## Pictures paired with source code
+ + +
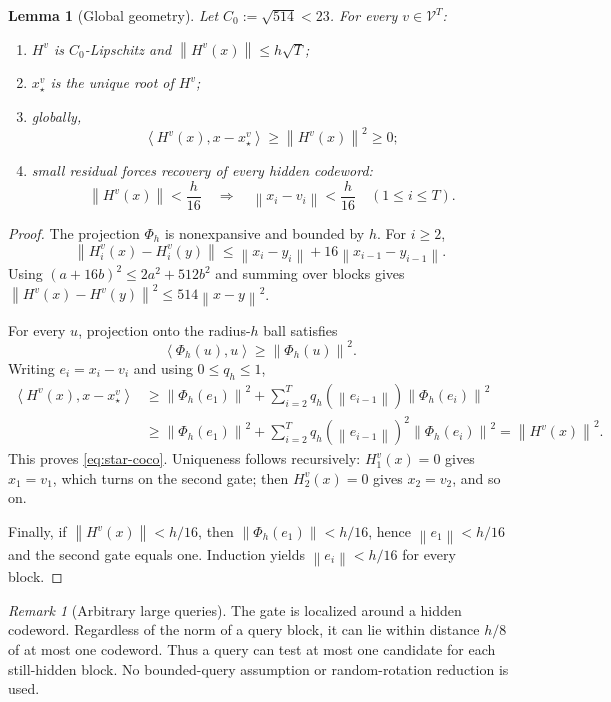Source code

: \documentclass[11pt,a4paper]{article}
\newcommand{\norm}[1]{\left\lVert #1\right\rVert}
\newcommand{\inner}[2]{\left\langle #1,#2\right\rangle}
\newcommand{\cV}{\mathcal V}
\newtheorem{lemma}[theorem]{Lemma}
\theoremstyle{definition}
\theoremstyle{remark}
\newtheorem{remark}[theorem]{Remark}
\begin{document}
\begin{lemma}[Global geometry]\label{lem:geometry}
Let $C_0:=\sqrt{514}<23$.  For every $v\in\cV^T$:
\begin{enumerate}[label=(\roman*)]
\item $H^v$ is $C_0$-Lipschitz and $\norm{H^v(x)}\le h\sqrt T$;
\item $x_\star^v$ is the unique root of $H^v$;
\item globally,
\begin{equation}
 \inner{H^v(x)}{x-x_\star^v}\ge\norm{H^v(x)}^2\ge0;
 \label{eq:star-coco}
\end{equation}
\item small residual forces recovery of every hidden codeword:
\begin{equation}
 \norm{H^v(x)}<\frac h{16}
 \quad\Longrightarrow\quad
 \norm{x_i-v_i}<\frac h{16}
 \quad(1\le i\le T).
 \label{eq:decode}
\end{equation}
\end{enumerate}
\end{lemma}

\begin{proof}
The projection $\Phi_h$ is nonexpansive and bounded by $h$.  For $i\ge2$,
\[
 \norm{H_i^v(x)-H_i^v(y)}
 \le \norm{x_i-y_i}+16\norm{x_{i-1}-y_{i-1}}.
\]
Using $(a+16b)^2\le2a^2+512b^2$ and summing over blocks gives
$\norm{H^v(x)-H^v(y)}^2\le514\norm{x-y}^2$.

For every $u$, projection onto the radius-$h$ ball satisfies
\[
 \inner{\Phi_h(u)}{u}\ge\norm{\Phi_h(u)}^2.
\]
Writing $e_i=x_i-v_i$ and using $0\le q_h\le1$,
\begin{align*}
 \inner{H^v(x)}{x-x_\star^v}
 &\ge \norm{\Phi_h(e_1)}^2
 +\sum_{i=2}^T q_h(\norm{e_{i-1}})\norm{\Phi_h(e_i)}^2\\
 &\ge \norm{\Phi_h(e_1)}^2
 +\sum_{i=2}^T q_h(\norm{e_{i-1}})^2\norm{\Phi_h(e_i)}^2
 =\norm{H^v(x)}^2.
\end{align*}
This proves \eqref{eq:star-coco}.  Uniqueness follows recursively: $H_1^v(x)=0$ gives $x_1=v_1$, which turns on the second gate; then $H_2^v(x)=0$ gives $x_2=v_2$, and so on.

Finally, if $\norm{H^v(x)}<h/16$, then $\norm{\Phi_h(e_1)}<h/16$, hence $\norm{e_1}<h/16$ and the second gate equals one.  Induction yields $\norm{e_i}<h/16$ for every block.
\end{proof}

\begin{remark}[Arbitrary large queries]
The gate is localized around a hidden codeword.  Regardless of the norm of a query block, it can lie within distance $h/8$ of at most one codeword.  Thus a query can test at most one candidate for each still-hidden block.  No bounded-query assumption or random-rotation reduction is used.
\end{remark}
\end{document}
+ + +
## EXERCISE BRIEF
Each line above where the word "star" occurs should be copied out.

## EXERCISE RESULT
\item $x_\star^v$ is the unique root of $H^v$;
 \inner{H^v(x)}{x-x_\star^v}\ge\norm{H^v(x)}^2\ge0;
 \label{eq:star-coco}
 \inner{H^v(x)}{x-x_\star^v}
This proves \eqref{eq:star-coco}.  Uniqueness follows recursively: $H_1^v(x)=0$ gives $x_1=v_1$, which turns on the second gate; then $H_2^v(x)=0$ gives $x_2=v_2$, and so on.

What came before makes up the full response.